Items from a dataset:
==*==

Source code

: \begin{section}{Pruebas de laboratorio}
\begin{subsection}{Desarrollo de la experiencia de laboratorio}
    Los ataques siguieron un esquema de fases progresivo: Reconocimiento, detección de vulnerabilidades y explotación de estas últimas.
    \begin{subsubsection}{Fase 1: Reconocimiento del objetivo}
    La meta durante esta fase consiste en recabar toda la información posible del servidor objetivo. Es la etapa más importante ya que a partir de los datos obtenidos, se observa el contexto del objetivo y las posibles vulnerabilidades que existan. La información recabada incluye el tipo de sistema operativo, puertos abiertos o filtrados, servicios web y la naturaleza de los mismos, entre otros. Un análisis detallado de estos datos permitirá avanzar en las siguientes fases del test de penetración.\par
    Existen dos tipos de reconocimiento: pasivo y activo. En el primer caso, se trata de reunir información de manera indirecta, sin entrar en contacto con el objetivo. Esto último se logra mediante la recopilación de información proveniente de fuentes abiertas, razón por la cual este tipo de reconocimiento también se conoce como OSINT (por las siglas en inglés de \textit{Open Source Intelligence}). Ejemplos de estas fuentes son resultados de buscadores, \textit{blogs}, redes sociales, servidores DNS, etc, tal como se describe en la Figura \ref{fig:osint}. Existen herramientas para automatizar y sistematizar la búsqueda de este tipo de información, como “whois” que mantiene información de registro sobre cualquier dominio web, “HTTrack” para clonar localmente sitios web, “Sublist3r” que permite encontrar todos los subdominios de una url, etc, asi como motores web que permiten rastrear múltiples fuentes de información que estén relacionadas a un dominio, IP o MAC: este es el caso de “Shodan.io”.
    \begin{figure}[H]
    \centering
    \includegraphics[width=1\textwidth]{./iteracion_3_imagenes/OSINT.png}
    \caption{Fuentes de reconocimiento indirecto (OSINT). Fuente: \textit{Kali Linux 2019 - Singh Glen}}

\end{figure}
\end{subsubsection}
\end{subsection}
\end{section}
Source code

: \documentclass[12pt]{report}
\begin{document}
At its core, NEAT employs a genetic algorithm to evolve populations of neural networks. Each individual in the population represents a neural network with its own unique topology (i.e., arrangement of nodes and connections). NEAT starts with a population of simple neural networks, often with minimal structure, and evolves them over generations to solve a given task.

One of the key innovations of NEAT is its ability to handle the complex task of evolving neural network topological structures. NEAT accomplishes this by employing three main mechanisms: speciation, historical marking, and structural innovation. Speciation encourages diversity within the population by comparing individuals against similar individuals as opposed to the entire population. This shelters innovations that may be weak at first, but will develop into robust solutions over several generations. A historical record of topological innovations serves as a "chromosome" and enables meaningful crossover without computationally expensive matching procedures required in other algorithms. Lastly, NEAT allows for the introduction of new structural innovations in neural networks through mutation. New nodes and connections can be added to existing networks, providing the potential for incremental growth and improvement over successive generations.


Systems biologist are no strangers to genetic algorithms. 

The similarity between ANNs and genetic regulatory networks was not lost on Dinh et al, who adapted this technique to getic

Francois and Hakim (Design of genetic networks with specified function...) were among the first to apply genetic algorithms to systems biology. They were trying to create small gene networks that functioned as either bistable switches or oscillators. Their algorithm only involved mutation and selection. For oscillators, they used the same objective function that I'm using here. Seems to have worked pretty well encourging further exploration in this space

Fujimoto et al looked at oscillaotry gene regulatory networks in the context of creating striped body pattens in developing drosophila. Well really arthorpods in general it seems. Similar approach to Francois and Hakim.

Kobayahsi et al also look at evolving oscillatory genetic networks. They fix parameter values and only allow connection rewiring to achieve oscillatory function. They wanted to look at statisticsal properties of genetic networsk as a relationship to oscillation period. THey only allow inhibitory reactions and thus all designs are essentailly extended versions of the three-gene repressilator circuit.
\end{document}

==*==

ACTIVITY: Repeat the entries above verbatim.

ANSWER TO THIS EXERCISE:
Source code

: \begin{section}{Pruebas de laboratorio}
\begin{subsection}{Desarrollo de la experiencia de laboratorio}
    Los ataques siguieron un esquema de fases progresivo: Reconocimiento, detección de vulnerabilidades y explotación de estas últimas.
    \begin{subsubsection}{Fase 1: Reconocimiento del objetivo}
    La meta durante esta fase consiste en recabar toda la información posible del servidor objetivo. Es la etapa más importante ya que a partir de los datos obtenidos, se observa el contexto del objetivo y las posibles vulnerabilidades que existan. La información recabada incluye el tipo de sistema operativo, puertos abiertos o filtrados, servicios web y la naturaleza de los mismos, entre otros. Un análisis detallado de estos datos permitirá avanzar en las siguientes fases del test de penetración.\par
    Existen dos tipos de reconocimiento: pasivo y activo. En el primer caso, se trata de reunir información de manera indirecta, sin entrar en contacto con el objetivo. Esto último se logra mediante la recopilación de información proveniente de fuentes abiertas, razón por la cual este tipo de reconocimiento también se conoce como OSINT (por las siglas en inglés de \textit{Open Source Intelligence}). Ejemplos de estas fuentes son resultados de buscadores, \textit{blogs}, redes sociales, servidores DNS, etc, tal como se describe en la Figura \ref{fig:osint}. Existen herramientas para automatizar y sistematizar la búsqueda de este tipo de información, como “whois” que mantiene información de registro sobre cualquier dominio web, “HTTrack” para clonar localmente sitios web, “Sublist3r” que permite encontrar todos los subdominios de una url, etc, asi como motores web que permiten rastrear múltiples fuentes de información que estén relacionadas a un dominio, IP o MAC: este es el caso de “Shodan.io”.
    \begin{figure}[H]
    \centering
    \includegraphics[width=1\textwidth]{./iteracion_3_imagenes/OSINT.png}
    \caption{Fuentes de reconocimiento indirecto (OSINT). Fuente: \textit{Kali Linux 2019 - Singh Glen}}

\end{figure}
\end{subsubsection}
\end{subsection}
\end{section}
Source code

: \documentclass[12pt]{report}
\begin{document}
At its core, NEAT employs a genetic algorithm to evolve populations of neural networks. Each individual in the population represents a neural network with its own unique topology (i.e., arrangement of nodes and connections). NEAT starts with a population of simple neural networks, often with minimal structure, and evolves them over generations to solve a given task.

One of the key innovations of NEAT is its ability to handle the complex task of evolving neural network topological structures. NEAT accomplishes this by employing three main mechanisms: speciation, historical marking, and structural innovation. Speciation encourages diversity within the population by comparing individuals against similar individuals as opposed to the entire population. This shelters innovations that may be weak at first, but will develop into robust solutions over several generations. A historical record of topological innovations serves as a "chromosome" and enables meaningful crossover without computationally expensive matching procedures required in other algorithms. Lastly, NEAT allows for the introduction of new structural innovations in neural networks through mutation. New nodes and connections can be added to existing networks, providing the potential for incremental growth and improvement over successive generations.


Systems biologist are no strangers to genetic algorithms. 

The similarity between ANNs and genetic regulatory networks was not lost on Dinh et al, who adapted this technique to getic

Francois and Hakim (Design of genetic networks with specified function...) were among the first to apply genetic algorithms to systems biology. They were trying to create small gene networks that functioned as either bistable switches or oscillators. Their algorithm only involved mutation and selection. For oscillators, they used the same objective function that I'm using here. Seems to have worked pretty well encourging further exploration in this space

Fujimoto et al looked at oscillaotry gene regulatory networks in the context of creating striped body pattens in developing drosophila. Well really arthorpods in general it seems. Similar approach to Francois and Hakim.

Kobayahsi et al also look at evolving oscillatory genetic networks. They fix parameter values and only allow connection rewiring to achieve oscillatory function. They wanted to look at statisticsal properties of genetic networsk as a relationship to oscillation period. THey only allow inhibitory reactions and thus all designs are essentailly extended versions of the three-gene repressilator circuit.
\end{document}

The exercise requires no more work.